After finding the line containing "la atención que" below, please output that line and each following one through the line containing "suma. Lindo sitio.", exactly as written.

■ Collected data:
◇ ◇ ◇ ◇ ◇
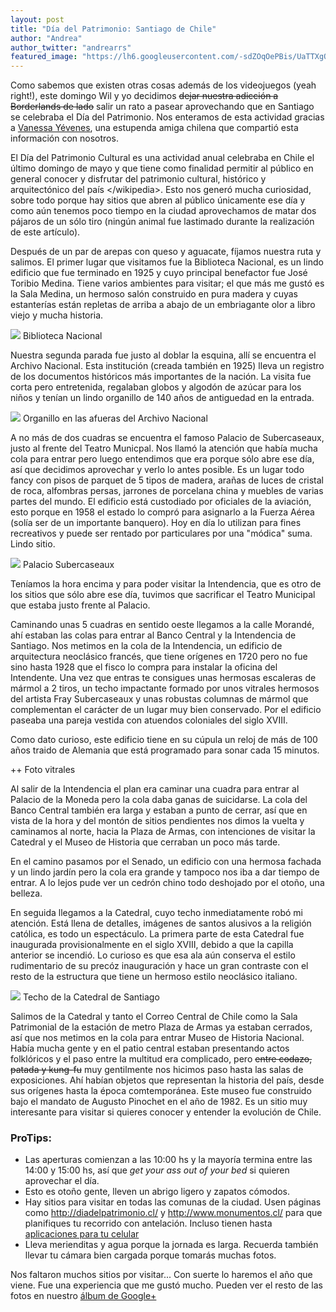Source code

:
 ```yaml
---
layout: post
title: "Día del Patrimonio: Santiago de Chile"
author: "Andrea"
author_twitter: "andrearrs"
featured_image: "https://lh6.googleusercontent.com/-sdZOqOePBis/UaTTXgQ-HJI/AAAAAAAAALE/wqipPn80PRg/w816-h612-no/20130526_140214.jpg"
---
```


Como sabemos que existen otras cosas además de los videojuegos (yeah right!), este domingo Wil y yo decidimos
<strike>dejar nuestra adicción a Borderlands de lado</strike> salir un rato a pasear aprovechando que en Santiago se
celebraba el Día del Patrimonio. Nos enteramos de esta actividad gracias a <a href="http://twitter.com/vyevenes">Vanessa Yévenes</a>,
una estupenda amiga chilena que compartió esta información con nosotros.
<!-- summary -->

El Día del Patrimonio Cultural es una actividad anual celebraba en Chile el último domingo de mayo y que tiene como finalidad
permitir al público en general conocer y disfrutar del patrimonio cultural, histórico y arquitectónico del país &lt;/wikipedia&gt;.
Esto nos generó mucha curiosidad, sobre todo porque hay sitios que abren al público únicamente ese día y como aún tenemos poco
tiempo en la ciudad aprovechamos de matar dos pájaros de un sólo tiro (ningún animal fue lastimado durante la realización de
este artículo).


Después de un par de arepas con queso y aguacate, fíjamos nuestra ruta y salimos. El primer lugar que visitamos fue la Biblioteca
Nacional, es un lindo edificio que fue terminado en 1925 y cuyo principal benefactor fue José Toribio Medina. Tiene varios
ambientes para visitar; el que más me gustó es la Sala Medina, un hermoso salón construido en pura madera y cuyas estanterías
están repletas de arriba a abajo de un embriagante olor a libro viejo y mucha historia.

<img id="biblioteca" src="https://lh6.googleusercontent.com/-L_hMeTf0XSI/UaTR2V4d15I/AAAAAAAAACQ/3aacy441t8E/w816-h612-no/20130526_114639.jpg" class="with-label">
<label for="biblioteca" class="image-description">Biblioteca Nacional</label>

Nuestra segunda parada fue justo al doblar la esquina, allí se encuentra el Archivo Nacional. Esta institución (creada
también en 1925) lleva un registro de los documentos históricos más importantes de la nación. La visita fue corta pero
entretenida, regalaban globos y algodón de azúcar para los niños y tenían un lindo organillo de 140 años de antiguedad
en la entrada.

<img id="organillo" src="https://lh5.googleusercontent.com/-Zu53-oNiCDU/UaTSiGLdcCI/AAAAAAAAADU/JOMul9dl45w/w816-h612-no/20130526_121855.jpg" class="with-label">
<label for="organillo" class="image-description">Organillo en las afueras del Archivo Nacional</label>


A no más de dos cuadras se encuentra el famoso Palacio de Subercaseaux, justo al frente del Teatro Municpal. Nos llamó
la atención que había mucha cola para entrar pero luego entendimos que era porque sólo abre ese día, así que decidimos
aprovechar y verlo lo antes posible. Es un lugar todo fancy con pisos de parquet de 5 tipos de madera, arañas de luces
de cristal de roca, alfombras persas, jarrones de porcelana china y muebles de varias partes del mundo. El edificio está
custodiado por oficiales de la aviación, esto porque en 1958 el estado lo compró para asignarlo a la Fuerza Aérea (solía
ser de un importante banquero). Hoy en día lo utilizan para fines recreativos y puede ser rentado por particulares por
una "módica" suma. Lindo sitio.

<img id="subercaseaux" src="https://lh3.googleusercontent.com/-hQ8eeTN1kes/UaTSskudAZI/AAAAAAAAADw/bCu86JLMEt8/w816-h612-no/20130526_122842.jpg" class="with-label">
<label for="subercaseaux" class="image-description">Palacio Subercaseaux</label>

Teníamos la hora encima y para poder visitar la Intendencia, que es otro de los sitios que sólo abre ese día, tuvimos que
sacrificar el Teatro Municipal que estaba justo frente al Palacio.

Caminando unas 5 cuadras en sentido oeste llegamos a la calle Morandé, ahí estaban las colas para entrar al Banco Central
y la Intendencia de Santiago. Nos metimos en la cola de la Intendencia, un edificio de arquitectura neoclásico francés,
que tiene orígenes en 1720 pero no fue sino hasta 1928 que el fisco lo compra para instalar la oficina del Intendente.
Una vez que entras te consigues unas hermosas escaleras de mármol a 2 tiros, un techo impactante formado por unos vitrales
hermosos del artista Fray Subercaseaux y unas robustas columnas de mármol que complementan el carácter de un lugar muy bien
conservado. Por el edificio paseaba una pareja vestida con atuendos coloniales del siglo XVIII.

Como dato curioso, este edificio tiene en su cúpula un reloj de más de 100 años traido de Alemania que está programado
para sonar cada 15 minutos.

++ Foto vitrales

Al salir de la Intendencia el plan era caminar una cuadra para entrar al Palacio de la Moneda pero la cola daba ganas de
suicidarse. La cola del Banco Central también era larga y estaban a punto de cerrar, así que en vista de la hora y del
montón de sitios pendientes nos dimos la vuelta y caminamos al norte, hacia la Plaza de Armas, con intenciones de visitar
la Catedral y el Museo de Historia que cerraban un poco más tarde.

En el camino pasamos por el Senado, un edificio con una hermosa fachada y un lindo jardín pero la cola era grande y tampoco
nos iba a dar tiempo de entrar. A lo lejos pude ver un cedrón chino todo deshojado por el otoño, una belleza.

En seguida llegamos a la Catedral, cuyo techo inmediatamente robó mi atención. Está llena de detalles, imágenes de santos
alusivos a la religión católica, es todo un espectáculo. La primera parte de esta Catedral fue inaugurada provisionalmente
en el siglo XVIII, debido a que la capilla anterior se incendió. Lo curioso es que esa ala aún conserva el estilo rudimentario
de su precóz inauguración y hace un gran contraste con el resto de la estructura que tiene un hermoso estilo neoclásico
italiano.

<img id="catedral" src="https://lh3.googleusercontent.com/-plrLrWWWsYU/UaTWxO2EiOI/AAAAAAAAAI8/jBoKg9TfY34/w459-h612-no/20130526_150044.jpg" class="with-label">
<label for="catedral" class="image-description">Techo de la Catedral de Santiago</label>

Salimos de la Catedral y tanto el Correo Central de Chile como la Sala Patrimonial de la estación de metro Plaza de Armas
ya estaban cerrados, así que nos metimos en la cola para entrar Museo de Historia Nacional. Había mucha gente y en el patio
central estaban presentando actos folklóricos y el paso entre la multitud era complicado, pero <strike>entre codazo,
patada y kung-fu</strike> muy gentilmente nos hicimos paso hasta las salas de exposiciones. Ahí habían objetos que representan
la historia del país, desde sus orígenes hasta la época comtemporánea. Este museo fue construido bajo el mandato de Augusto
Pinochet en el año de 1982. Es un sitio muy interesante para visitar si quieres conocer y entender la evolución de Chile.

<h3>ProTips:</h3>

* Las aperturas comienzan a las 10:00 hs y la mayoría termina entre las 14:00 y 15:00 hs, así que <i>get your ass out of your bed</i>
si quieren aprovechar el día.
* Esto es otoño gente, lleven un abrigo ligero y zapatos cómodos.
* Hay sitios para visitar en todas las comunas de la ciudad. Usen páginas como <a href="http://diadelpatrimonio.cl/">http://diadelpatrimonio.cl/</a>
y <a href="http://www.monumentos.cl">http://www.monumentos.cl/</a> para que planifiques tu recorrido con antelación. Incluso
tienen hasta <a href="http://diadelpatrimonio.cl/aplicacion">aplicaciones para tu celular</a>
* Lleva merienditas y agua porque la jornada es larga. Recuerda también llevar tu cámara bien cargada porque tomarás muchas fotos.

Nos faltaron muchos sitios por visitar... Con suerte lo haremos el año que viene. Fue una experiencia que me gustó mucho. Pueden
ver el resto de las fotos en nuestro <a href="https://plus.google.com/u/0/b/109580611265902807643/photos/109580611265902807643/albums/5883057742898824897">álbum de Google+</a>

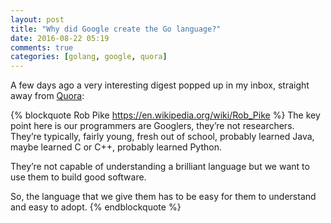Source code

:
 ```yaml
---
layout: post
title: "Why did Google create the Go language?"
date: 2016-08-22 05:19
comments: true
categories: [golang, google, quora]
---
```


A few days ago a very interesting digest popped up in my
inbox, straight away from [Quora](https://www.quora.com/Why-did-Google-create-the-Go-language-Isnt-Python-good-enough/answer/Garry-Taylor-5?srid=pefr):


{% blockquote Rob Pike https://en.wikipedia.org/wiki/Rob_Pike %}
The key point here is our programmers are Googlers, they’re not researchers. They’re typically, fairly young, fresh out of school, probably learned Java, maybe learned C or C++, probably learned Python.

They’re not capable of understanding a brilliant language but we want to use them to build good software.

So, the language that we give them has to be easy for them to understand and easy to adopt.
{% endblockquote %}
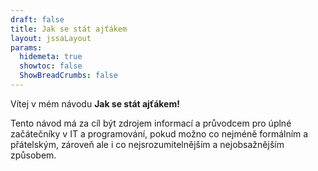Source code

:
 ```yaml
---
draft: false
title: Jak se stát ajťákem
layout: jssaLayout
params:
  hidemeta: true
  showtoc: false
  ShowBreadCrumbs: false
---
```


Vítej v mém návodu **Jak se stát ajťákem!**

Tento návod má za cíl být zdrojem informací a průvodcem pro úplné začátečníky v IT a programování, pokud možno co nejméně formálním a přátelským, zároveň ale i co nejsrozumitelnějším a nejobsažnějším způsobem.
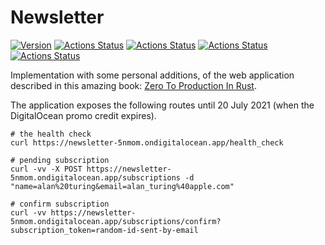 # Newsletter

[![Version](https://img.shields.io/badge/rustc-1.46+-ab6000.svg)](https://blog.rust-lang.org/2020/03/12/Rust-1.46.html)
[![Actions Status](https://github.com/angelocatalani/newsletter/actions/workflows/ci_and_cd.yml/badge.svg)](https://github.com/angelocatalani/newsletter/actions)
[![Actions Status](https://github.com/angelocatalani/newsletter/actions/workflows/audit.yml/badge.svg)](https://github.com/angelocatalani/newsletter/actions)
[![Actions Status](https://github.com/angelocatalani/newsletter/actions/workflows/scheduled_deploy.yml/badge.svg)](https://github.com/angelocatalani/newsletter/actions)
[![Actions Status](https://github.com/angelocatalani/newsletter/actions/workflows/scheduled_audit.yml/badge.svg)](https://github.com/angelocatalani/newsletter/actions)

Implementation with some personal additions, of the web application described in this amazing
book: [Zero To Production In Rust](https://www.zero2prod.com/index.html?country=Italy&discount_code=VAT20).

The application exposes the following routes until 20 July 2021 (when the DigitalOcean promo credit expires).

```shell
# the health check
curl https://newsletter-5nmom.ondigitalocean.app/health_check
```

```shell
# pending subscription
curl -vv -X POST https://newsletter-5nmom.ondigitalocean.app/subscriptions -d "name=alan%20turing&email=alan_turing%40apple.com"
```

```shell
# confirm subscription
curl -vv https://newsletter-5nmom.ondigitalocean.app/subscriptions/confirm?subscription_token=random-id-sent-by-email
```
◇ ◇ ◇ ◇ ◇
■ TASK OUTPUT:
la atención que había mucha cola para entrar pero luego entendimos que era porque sólo abre ese día, así que decidimos
aprovechar y verlo lo antes posible. Es un lugar todo fancy con pisos de parquet de 5 tipos de madera, arañas de luces
de cristal de roca, alfombras persas, jarrones de porcelana china y muebles de varias partes del mundo. El edificio está
custodiado por oficiales de la aviación, esto porque en 1958 el estado lo compró para asignarlo a la Fuerza Aérea (solía
ser de un importante banquero). Hoy en día lo utilizan para fines recreativos y puede ser rentado por particulares por
una "módica" suma. Lindo sitio.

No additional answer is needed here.